TL;DR: Imperials being insanely indoctrinated and yet prone to turning that fanaticism to the cause of the first person who forces them to break their conditioning is a feature, not a bug. It's a big problem for us though because we can't break through that fanaticism barrier without taking steps Eris would find repugnant. Fortunately, this conditioning is mostly focused on people who have any real influence, as we've seen from our mild success with the impressed crew of the shuttle. People who fall into the margins have the passive conditioning, but it's not strong enough to override "But I also want to have a hot meal and a safe place to sleep" instincts, which are the angle we can leverage.
B) We need to take
extreme caution with regards to grabbing Psykers. Because chances are if
we have identified one, so have the government. And there's no bigger red flag that the Imperium takes
extremely seriously as Psykers going missing rather than being burned at a stake/murdered/imprisoned until a Black Ship picks them up. If we have to go hot to liberate some, we need to prepare to leave and never return pretty much
immediately, because that's the kind of thing that gets full Inquisitors making time to peel over everything with a fine toothed comb, instead of leaving information networks and acolytes to gather data passively, and while we are very good, Inquisitors are
literally magic plot devices in universe, even if you set aside their access to the best agents and best technology the Imperium can muster.

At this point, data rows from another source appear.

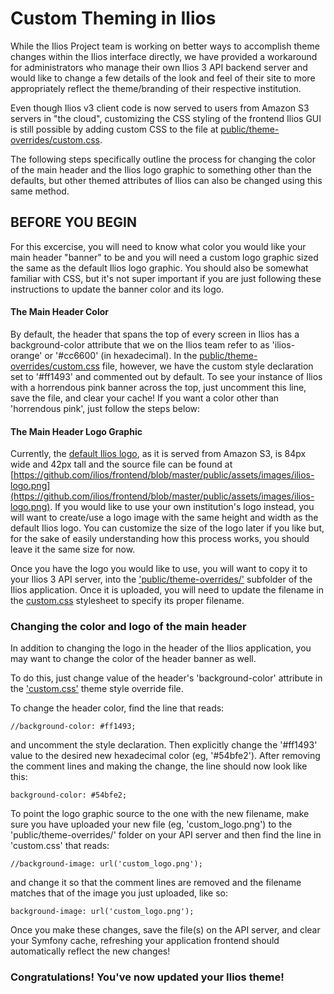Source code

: # Custom Theming in Ilios

While the Ilios Project team is working on better ways to accomplish theme changes within the Ilios interface directly, we have provided a workaround for administrators who manage their own Ilios 3 API backend server and would like to change a few details of the look and feel of their site to more appropriately reflect the theme/branding of their respective institution.

Even though Ilios v3 client code is now served to users from Amazon S3 servers in "the cloud", customizing the CSS styling of the frontend Ilios GUI is still possible by adding custom CSS to the file at [public/theme-overrides/custom.css](https://github.com/ilios/ilios/tree/master/public/theme-overrides/custom.css).

The following steps specifically outline the process for changing the color of the main header and the Ilios logo graphic to something other than the defaults, but other themed attributes of Ilios can also be changed using this same method.

## BEFORE YOU BEGIN

For this excercise, you will need to know what color you would like your main header "banner" to be and you will need a custom logo graphic sized the same as the default Ilios logo graphic.  You should also be somewhat familiar with CSS, but it's not super important if you are just following these instructions to update the banner color and its logo.

#### The Main Header Color

By default, the header that spans the top of every screen in Ilios has a background-color attribute that we on the Ilios team refer to as 'ilios-orange' or '#cc6600' (in hexadecimal). In the [public/theme-overrides/custom.css](https://github.com/ilios/ilios/tree/master/public/theme-overrides/custom.css) file, however, we have the custom style declaration set to '#ff1493' and commented out by default.  To see your instance of Ilios with a horrendous pink banner across the top, just uncomment this line, save the file, and clear your cache!  If you want a color other than 'horrendous pink', just follow the steps below:

#### The Main Header Logo Graphic

Currently, the [default Ilios logo](https://github.com/ilios/frontend/blob/master/public/assets/images/ilios-logo.png), as it is served from Amazon S3, is 84px wide and 42px tall and the source file can be found at [https://github.com/ilios/frontend/blob/master/public/assets/images/ilios-logo.png](https://github.com/ilios/frontend/blob/master/public/assets/images/ilios-logo.png).  If you would like to use your own institution's logo instead, you will want to create/use a logo image with the same height and width as the default Ilios logo.  You can customize the size of the logo later if you like but, for the sake of easily understanding how this process works, you should leave it the same size for now.

Once you have the logo you would like to use, you will want to copy it to your Ilios 3 API server, into the ['public/theme-overrides/'](https://github.com/ilios/ilios/tree/master/public/theme-overrides/) subfolder of the Ilios application.  Once it is uploaded, you will need to update the filename in the [custom.css](https://github.com/ilios/ilios/tree/master/public/theme-overrides/custom.css) stylesheet to specify its proper filename.

### Changing the color and logo of the main header

In addition to changing the logo in the header of the Ilios application, you may want to change the color of the header banner as well.

To do this, just change value of the header's 'background-color' attribute in the ['custom.css'](https://github.com/ilios/ilios/tree/master/public/theme-overrides/custom.css) theme style override file.

To change the header color, find the line that reads:

```//background-color: #ff1493;```

and uncomment the style declaration.  Then explicitly change the '#ff1493' value to the desired new hexadecimal color (eg, '#54bfe2'). After removing the comment lines and making the change, the line should now look like this:

```background-color: #54bfe2;```

To point the logo graphic source to the one with the new filename, make sure you have uploaded your new file (eg, 'custom_logo.png') to the 'public/theme-overrides/' folder on your API server and then find the line in 'custom.css' that reads:

```//background-image: url('custom_logo.png');```

and change it so that the comment lines are removed and the filename matches that of the image you just uploaded, like so:

```background-image: url('custom_logo.png');```

Once you make these changes, save the file(s) on the API server, and clear your Symfony cache, refreshing your application frontend should automatically reflect the new changes!

### Congratulations! You've now updated your Ilios theme!
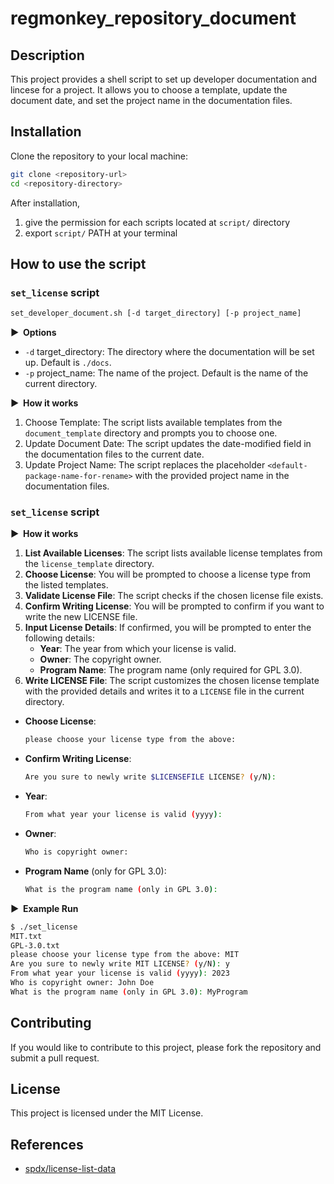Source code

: # regmonkey_repository_document

## Description

This project provides a shell script to set up developer documentation and lincese for a project.
It allows you to choose a template, update the document date, and set the project name in the documentation files.

## Installation

Clone the repository to your local machine:

```bash
git clone <repository-url>
cd <repository-directory>
```

After installation,

1. give the permission for each scripts located at `script/` directory
2. export `script/` PATH at your terminal

## How to use the script

### `set_license` script

```bash
set_developer_document.sh [-d target_directory] [-p project_name]
```

<strong > &#9654;&nbsp; Options</strong>

- `-d` target_directory: The directory where the documentation will be set up. Default is `./docs`.
- `-p` project_name: The name of the project. Default is the name of the current directory.

<strong > &#9654;&nbsp; How it works</strong>

1. Choose Template: The script lists available templates from the `document_template` directory and prompts you to choose one.
2. Update Document Date: The script updates the date-modified field in the documentation files to the current date.
3. Update Project Name: The script replaces the placeholder `<default-package-name-for-rename>` with the provided project name in the documentation files.

### `set_license` script

<strong > &#9654;&nbsp; How it works</strong>

1. **List Available Licenses**: The script lists available license templates from the `license_template` directory.
2. **Choose License**: You will be prompted to choose a license type from the listed templates.
3. **Validate License File**: The script checks if the chosen license file exists.
4. **Confirm Writing License**: You will be prompted to confirm if you want to write the new LICENSE file.
5. **Input License Details**: If confirmed, you will be prompted to enter the following details:
    - **Year**: The year from which your license is valid.
    - **Owner**: The copyright owner.
    - **Program Name**: The program name (only required for GPL 3.0).
6. **Write LICENSE File**: The script customizes the chosen license template with the provided details and writes it to a `LICENSE` file in the current directory.

- **Choose License**:

    ```sh
    please choose your license type from the above: 
    ```

- **Confirm Writing License**:

    ```sh
    Are you sure to newly write $LICENSEFILE LICENSE? (y/N): 
    ```

- **Year**:

    ```sh
    From what year your license is valid (yyyy): 
    ```

- **Owner**:

    ```sh
    Who is copyright owner: 
    ```

- **Program Name** (only for GPL 3.0):

    ```sh
    What is the program name (only in GPL 3.0): 
    ```

<strong > &#9654;&nbsp; Example Run</strong>

```bash
$ ./set_license
MIT.txt
GPL-3.0.txt
please choose your license type from the above: MIT
Are you sure to newly write MIT LICENSE? (y/N): y
From what year your license is valid (yyyy): 2023
Who is copyright owner: John Doe
What is the program name (only in GPL 3.0): MyProgram
```

## Contributing

If you would like to contribute to this project, please fork the repository and submit a pull request.

## License

This project is licensed under the MIT License.

References
----------

- [spdx/license-list-data](https://github.com/spdx/license-list-data/tree/main)
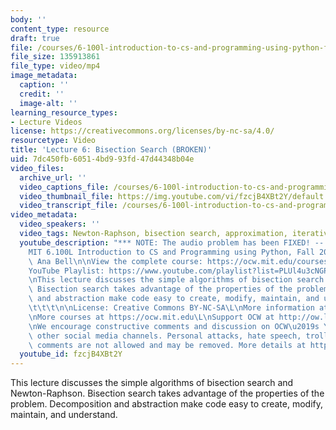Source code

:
 ```yaml
---
body: ''
content_type: resource
draft: true
file: /courses/6-100l-introduction-to-cs-and-programming-using-python-fall-2022/6100l-lecture-6-multi_360p_16_9.mp4
file_size: 135913861
file_type: video/mp4
image_metadata:
  caption: ''
  credit: ''
  image-alt: ''
learning_resource_types:
- Lecture Videos
license: https://creativecommons.org/licenses/by-nc-sa/4.0/
resourcetype: Video
title: 'Lecture 6: Bisection Search (BROKEN)'
uid: 7dc450fb-6051-4bd9-93fd-47d44348b04e
video_files:
  archive_url: ''
  video_captions_file: /courses/6-100l-introduction-to-cs-and-programming-using-python-fall-2022/12LKcwU6OsZ3_1YC_5Fi32o9LWwArbBoj_transcript.webvtt
  video_thumbnail_file: https://img.youtube.com/vi/fzcjB4XBt2Y/default.jpg
  video_transcript_file: /courses/6-100l-introduction-to-cs-and-programming-using-python-fall-2022/12LKcwU6OsZ3_1YC_5Fi32o9LWwArbBoj_transcript.pdf
video_metadata:
  video_speakers: ''
  video_tags: Newton-Raphson, bisection search, approximation, iterative algorithms
  youtube_description: "*** NOTE: The audio problem has been FIXED! -- https://www.youtube.com/watch?v=PJ_5VNvJGtA\n\
    MIT 6.100L Introduction to CS and Programming using Python, Fall 2022\nInstructor:\
    \ Ana Bell\n\nView the complete course: https://ocw.mit.edu/courses/6-100l-introduction-to-cs-and-programming-using-python-fall-2022/\n\
    YouTube Playlist: https://www.youtube.com/playlist?list=PLUl4u3cNGP62A-ynp6v6-LGBCzeH3VAQB\n\
    \nThis lecture discusses the simple algorithms of bisection search and Newton-Raphson.\
    \ Bisection search takes advantage of the properties of the problem. Decomposition\
    \ and abstraction make code easy to create, modify, maintain, and understand.\t\
    \t\t\t\n\nLicense: Creative Commons BY-NC-SA\L\nMore information at https://ocw.mit.edu/terms\L\
    \nMore courses at https://ocw.mit.edu\L\nSupport OCW at http://ow.ly/a1If50zVRlQ\n\
    \nWe encourage constructive comments and discussion on OCW\u2019s YouTube and\
    \ other social media channels. Personal attacks, hate speech, trolling, and inappropriate\
    \ comments are not allowed and may be removed. More details at https://ocw.mit.edu/comments."
  youtube_id: fzcjB4XBt2Y
---
```

This lecture discusses the simple algorithms of bisection search and Newton-Raphson. Bisection search takes advantage of the properties of the problem. Decomposition and abstraction make code easy to create, modify, maintain, and understand.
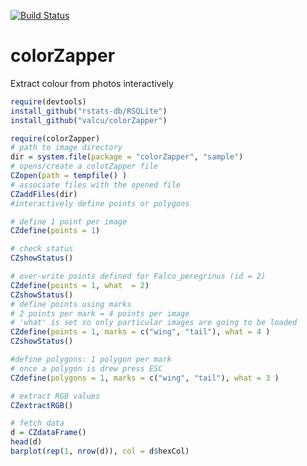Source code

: [![Build Status](https://travis-ci.org/valcu/colorZapper.svg?branch=master)](https://travis-ci.org/valcu/colorZapper)

colorZapper
===========
Extract colour from photos interactively

```R
require(devtools)
install_github("rstats-db/RSQLite")
install_github("valcu/colorZapper")
```

```R
require(colorZapper)
# path to image directory
dir = system.file(package = "colorZapper", "sample")
# opens/create a colotZapper file
CZopen(path = tempfile() )
# associate files with the opened file
CZaddFiles(dir)
#interactively define points or polygons

# define 1 point per image
CZdefine(points = 1)

# check status
CZshowStatus()

# over-write points defined for Falco_peregrinus (id = 2)
CZdefine(points = 1, what  = 2)
CZshowStatus()
# define points using marks
# 2 points per mark = 4 points per image
# 'what' is set so only particular images are going to be loaded
CZdefine(points = 1, marks = c("wing", "tail"), what = 4 )
CZshowStatus()

#define polygons: 1 polygon per mark
# once a polygon is drew press ESC 
CZdefine(polygons = 1, marks = c("wing", "tail"), what = 3 )

# extract RGB values
CZextractRGB()

# fetch data
d = CZdataFrame()
head(d)
barplot(rep(1, nrow(d)), col = d$hexCol)
```
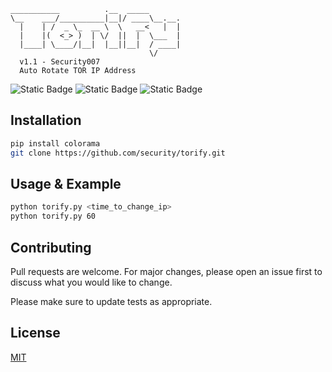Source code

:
 ```
___________          .__  _____
\__    ___/__________|__|/ ____\__.__.
  |    | /  _ \_  __ \  \   __<   |  |
  |    |(  <_> )  | \/  ||  |  \___  |
  |____| \____/|__|  |__||__|  / ____|
                               \/
  v1.1 - Security007
  Auto Rotate TOR IP Address
```

![Static Badge](https://img.shields.io/badge/Support-Windows%2010/11-blue)
![Static Badge](https://img.shields.io/badge/Support-Linux-green)
![Static Badge](https://img.shields.io/badge/Python-3.x.x-blue)

## Installation

```bash
pip install colorama
git clone https://github.com/security/torify.git
```

## Usage & Example

```bash
python torify.py <time_to_change_ip>
python torify.py 60
```

## Contributing

Pull requests are welcome. For major changes, please open an issue first
to discuss what you would like to change.

Please make sure to update tests as appropriate.

## License

[MIT](https://choosealicense.com/licenses/mit/)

C) Aside from that, the general information is a good move to pick, it's low threat (Everyone is supposed to know this after all~~), gives us access to figure out who might be flippable. There is a risk of course that someone takes a basic question being asked as a sign that we're an imposter (Because everyone's supposed to know that, you know?), but that's relatively minor since presumably, our operatives are halfway competent--and we got our basic fumbling done with the shuttle folk.
What this means?
We absolutely want to stay the fuck away from any of the Adeptus Terra. They are
at best indoctrinated enough that the moment they realize we're non-Imperial they'll do everything in their power to stop us. At worst they're already corrupted by some other power and will seek to suborn us to their true master. Grabbing a
single one is a full plot arc--with commensurate rewards no doubt. Not something we can get just from regular recruiting.
We do want to have a strong presence in the underclasses, because these are the ones who are most vulnerable to breaking their conditioning without needing to step out of line. These are also the areas most likely to churn out Psykers who aren't instantly identified (And thus getting us red flagged if they disappear)
We should be ready though to make a move on targets of opportunity. The Imperium is lousy with heroes and people favored by the fates, and grabbing one of those before some other power claims them is worth being able to never come back here again.